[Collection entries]
>>>>>

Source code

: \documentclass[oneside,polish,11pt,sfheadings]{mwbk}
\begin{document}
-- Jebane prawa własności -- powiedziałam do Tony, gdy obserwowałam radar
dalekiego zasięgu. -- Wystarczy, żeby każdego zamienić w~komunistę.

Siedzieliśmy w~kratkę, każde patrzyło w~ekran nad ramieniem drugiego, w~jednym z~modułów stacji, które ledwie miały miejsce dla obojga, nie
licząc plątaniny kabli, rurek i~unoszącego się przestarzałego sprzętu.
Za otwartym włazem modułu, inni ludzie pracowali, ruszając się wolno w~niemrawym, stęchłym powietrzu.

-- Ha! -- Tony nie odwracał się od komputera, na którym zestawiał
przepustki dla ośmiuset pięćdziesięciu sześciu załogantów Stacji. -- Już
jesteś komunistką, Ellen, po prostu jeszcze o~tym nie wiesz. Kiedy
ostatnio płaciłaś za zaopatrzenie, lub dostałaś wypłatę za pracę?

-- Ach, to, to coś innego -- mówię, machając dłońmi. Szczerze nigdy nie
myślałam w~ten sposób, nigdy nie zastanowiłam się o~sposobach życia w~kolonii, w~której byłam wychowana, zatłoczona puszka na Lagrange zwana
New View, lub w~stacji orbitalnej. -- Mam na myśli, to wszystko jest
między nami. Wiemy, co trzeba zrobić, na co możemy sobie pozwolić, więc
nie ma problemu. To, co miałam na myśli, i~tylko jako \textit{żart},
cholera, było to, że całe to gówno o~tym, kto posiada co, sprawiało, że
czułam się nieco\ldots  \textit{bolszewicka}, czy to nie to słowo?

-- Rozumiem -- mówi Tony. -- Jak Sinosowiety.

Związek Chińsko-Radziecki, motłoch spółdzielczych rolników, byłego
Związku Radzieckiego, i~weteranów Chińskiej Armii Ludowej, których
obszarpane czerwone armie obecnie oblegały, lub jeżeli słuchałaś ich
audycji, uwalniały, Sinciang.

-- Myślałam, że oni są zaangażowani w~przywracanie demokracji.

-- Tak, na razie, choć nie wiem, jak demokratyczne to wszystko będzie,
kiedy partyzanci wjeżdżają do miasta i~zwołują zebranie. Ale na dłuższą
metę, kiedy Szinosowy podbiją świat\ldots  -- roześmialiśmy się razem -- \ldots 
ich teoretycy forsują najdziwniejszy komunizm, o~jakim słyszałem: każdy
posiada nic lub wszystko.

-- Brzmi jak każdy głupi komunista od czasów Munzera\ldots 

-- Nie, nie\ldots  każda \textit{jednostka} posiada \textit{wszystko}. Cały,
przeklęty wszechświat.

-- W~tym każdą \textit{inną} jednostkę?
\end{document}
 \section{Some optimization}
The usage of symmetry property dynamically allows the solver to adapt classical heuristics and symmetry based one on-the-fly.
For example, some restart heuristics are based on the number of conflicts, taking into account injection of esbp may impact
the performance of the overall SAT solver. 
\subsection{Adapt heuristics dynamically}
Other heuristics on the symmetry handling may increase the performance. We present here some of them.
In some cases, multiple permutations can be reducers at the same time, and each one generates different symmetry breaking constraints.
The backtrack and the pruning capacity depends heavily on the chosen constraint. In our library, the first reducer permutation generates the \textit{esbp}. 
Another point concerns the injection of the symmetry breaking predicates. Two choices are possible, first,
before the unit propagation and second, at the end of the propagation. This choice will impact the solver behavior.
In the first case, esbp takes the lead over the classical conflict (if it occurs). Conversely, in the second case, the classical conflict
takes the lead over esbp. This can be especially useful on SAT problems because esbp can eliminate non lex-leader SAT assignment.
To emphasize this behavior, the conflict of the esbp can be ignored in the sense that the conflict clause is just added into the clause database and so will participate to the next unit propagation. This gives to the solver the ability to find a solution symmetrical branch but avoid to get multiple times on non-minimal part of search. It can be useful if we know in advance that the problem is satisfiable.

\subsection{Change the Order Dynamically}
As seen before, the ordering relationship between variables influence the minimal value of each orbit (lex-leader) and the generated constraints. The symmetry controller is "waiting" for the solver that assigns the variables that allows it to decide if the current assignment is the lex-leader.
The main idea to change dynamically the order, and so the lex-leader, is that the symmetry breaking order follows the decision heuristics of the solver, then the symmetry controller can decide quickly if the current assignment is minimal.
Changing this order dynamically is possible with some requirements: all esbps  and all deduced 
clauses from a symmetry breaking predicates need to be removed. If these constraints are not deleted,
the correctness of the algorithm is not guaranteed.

<<<<<

*WHAT THE TASK REQUIRES:* Across all the records above, how many lines hold the word "subsection"? Answer with only that number.

*FINAL ANSWER:* 2